PROBLEM
The reply should hold every line of the data below, unchanged, and none of the pictures.

WORKING DATA
::::::::::

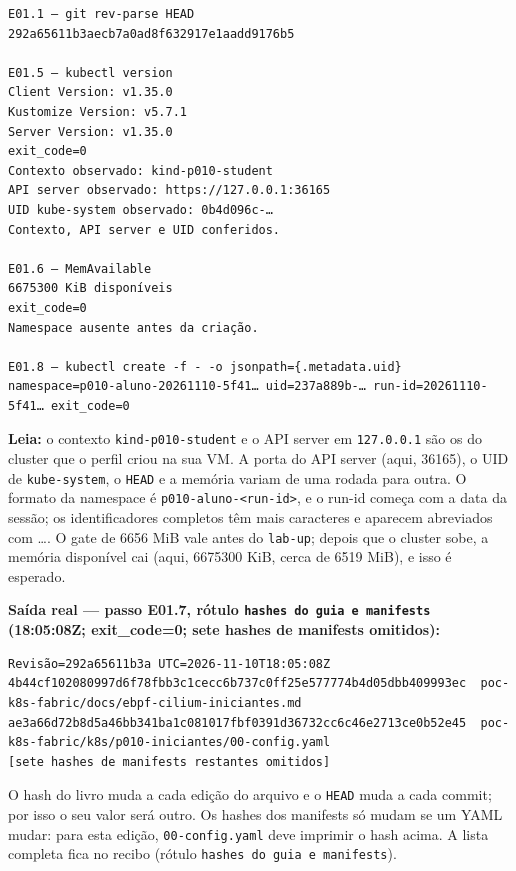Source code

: \documentclass[12pt,openany,oneside,a4paper,chapter=TITLE,english,brazil]{abntex2}
\begin{document}
\begin{verbatim}
E01.1 — git rev-parse HEAD
292a65611b3aecb7a0ad8f632917e1aadd9176b5

E01.5 — kubectl version
Client Version: v1.35.0
Kustomize Version: v5.7.1
Server Version: v1.35.0
exit_code=0
Contexto observado: kind-p010-student
API server observado: https://127.0.0.1:36165
UID kube-system observado: 0b4d096c-…
Contexto, API server e UID conferidos.

E01.6 — MemAvailable
6675300 KiB disponíveis
exit_code=0
Namespace ausente antes da criação.

E01.8 — kubectl create -f - -o jsonpath={.metadata.uid}
namespace=p010-aluno-20261110-5f41… uid=237a889b-… run-id=20261110-5f41… exit_code=0
\end{verbatim}

\textbf{Leia:} o contexto \texttt{kind-{}\allowbreak{}p010-{}\allowbreak{}student} e o API server em \texttt{127.\allowbreak{}0.\allowbreak{}0.\allowbreak{}1} são os do cluster que o perfil criou na sua VM. A porta do API server (aqui, 36165), o UID de \texttt{kube-{}\allowbreak{}system}, o \texttt{HEAD} e a memória variam de uma rodada para outra. O formato da namespace é \texttt{p010-{}\allowbreak{}aluno-{}\allowbreak{}\textless{}run-{}\allowbreak{}id\textgreater{}}, e o run-id começa com a data da sessão; os identificadores completos têm mais caracteres e aparecem abreviados com \ldots. O gate de 6656 MiB vale antes do \texttt{lab-{}\allowbreak{}up}; depois que o cluster sobe, a memória disponível cai (aqui, 6675300 KiB, cerca de 6519 MiB), e isso é esperado.

\clearpage

\textbf{Saída real --- passo E01.7, rótulo \texttt{hashes do guia e manifests} (18:05:08Z; exit\_code=0; sete hashes de manifests omitidos):}

\begin{verbatim}
Revisão=292a65611b3a UTC=2026-11-10T18:05:08Z
4b44cf102080997d6f78fbb3c1cecc6b737c0ff25e577774b4d05dbb409993ec  poc-k8s-fabric/docs/ebpf-cilium-iniciantes.md
ae3a66d72b8d5a46bb341ba1c081017fbf0391d36732cc6c46e2713ce0b52e45  poc-k8s-fabric/k8s/p010-iniciantes/00-config.yaml
[sete hashes de manifests restantes omitidos]
\end{verbatim}

O hash do livro muda a cada edição do arquivo e o \texttt{HEAD} muda a cada commit; por isso o seu valor será outro. Os hashes dos manifests só mudam se um YAML mudar: para esta edição, \texttt{00-{}\allowbreak{}config.\allowbreak{}yaml} deve imprimir o hash acima. A lista completa fica no recibo (rótulo \texttt{hashes do guia e manifests}).
\end{document}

::::::::::

THE COMPLETED TASK
Source code

: \documentclass[12pt,openany,oneside,a4paper,chapter=TITLE,english,brazil]{abntex2}
\begin{document}
\begin{verbatim}
E01.1 — git rev-parse HEAD
292a65611b3aecb7a0ad8f632917e1aadd9176b5

E01.5 — kubectl version
Client Version: v1.35.0
Kustomize Version: v5.7.1
Server Version: v1.35.0
exit_code=0
Contexto observado: kind-p010-student
API server observado: https://127.0.0.1:36165
UID kube-system observado: 0b4d096c-…
Contexto, API server e UID conferidos.

E01.6 — MemAvailable
6675300 KiB disponíveis
exit_code=0
Namespace ausente antes da criação.

E01.8 — kubectl create -f - -o jsonpath={.metadata.uid}
namespace=p010-aluno-20261110-5f41… uid=237a889b-… run-id=20261110-5f41… exit_code=0
\end{verbatim}

\textbf{Leia:} o contexto \texttt{kind-{}\allowbreak{}p010-{}\allowbreak{}student} e o API server em \texttt{127.\allowbreak{}0.\allowbreak{}0.\allowbreak{}1} são os do cluster que o perfil criou na sua VM. A porta do API server (aqui, 36165), o UID de \texttt{kube-{}\allowbreak{}system}, o \texttt{HEAD} e a memória variam de uma rodada para outra. O formato da namespace é \texttt{p010-{}\allowbreak{}aluno-{}\allowbreak{}\textless{}run-{}\allowbreak{}id\textgreater{}}, e o run-id começa com a data da sessão; os identificadores completos têm mais caracteres e aparecem abreviados com \ldots. O gate de 6656 MiB vale antes do \texttt{lab-{}\allowbreak{}up}; depois que o cluster sobe, a memória disponível cai (aqui, 6675300 KiB, cerca de 6519 MiB), e isso é esperado.

\clearpage

\textbf{Saída real --- passo E01.7, rótulo \texttt{hashes do guia e manifests} (18:05:08Z; exit\_code=0; sete hashes de manifests omitidos):}

\begin{verbatim}
Revisão=292a65611b3a UTC=2026-11-10T18:05:08Z
4b44cf102080997d6f78fbb3c1cecc6b737c0ff25e577774b4d05dbb409993ec  poc-k8s-fabric/docs/ebpf-cilium-iniciantes.md
ae3a66d72b8d5a46bb341ba1c081017fbf0391d36732cc6c46e2713ce0b52e45  poc-k8s-fabric/k8s/p010-iniciantes/00-config.yaml
[sete hashes de manifests restantes omitidos]
\end{verbatim}

O hash do livro muda a cada edição do arquivo e o \texttt{HEAD} muda a cada commit; por isso o seu valor será outro. Os hashes dos manifests só mudam se um YAML mudar: para esta edição, \texttt{00-{}\allowbreak{}config.\allowbreak{}yaml} deve imprimir o hash acima. A lista completa fica no recibo (rótulo \texttt{hashes do guia e manifests}).
\end{document}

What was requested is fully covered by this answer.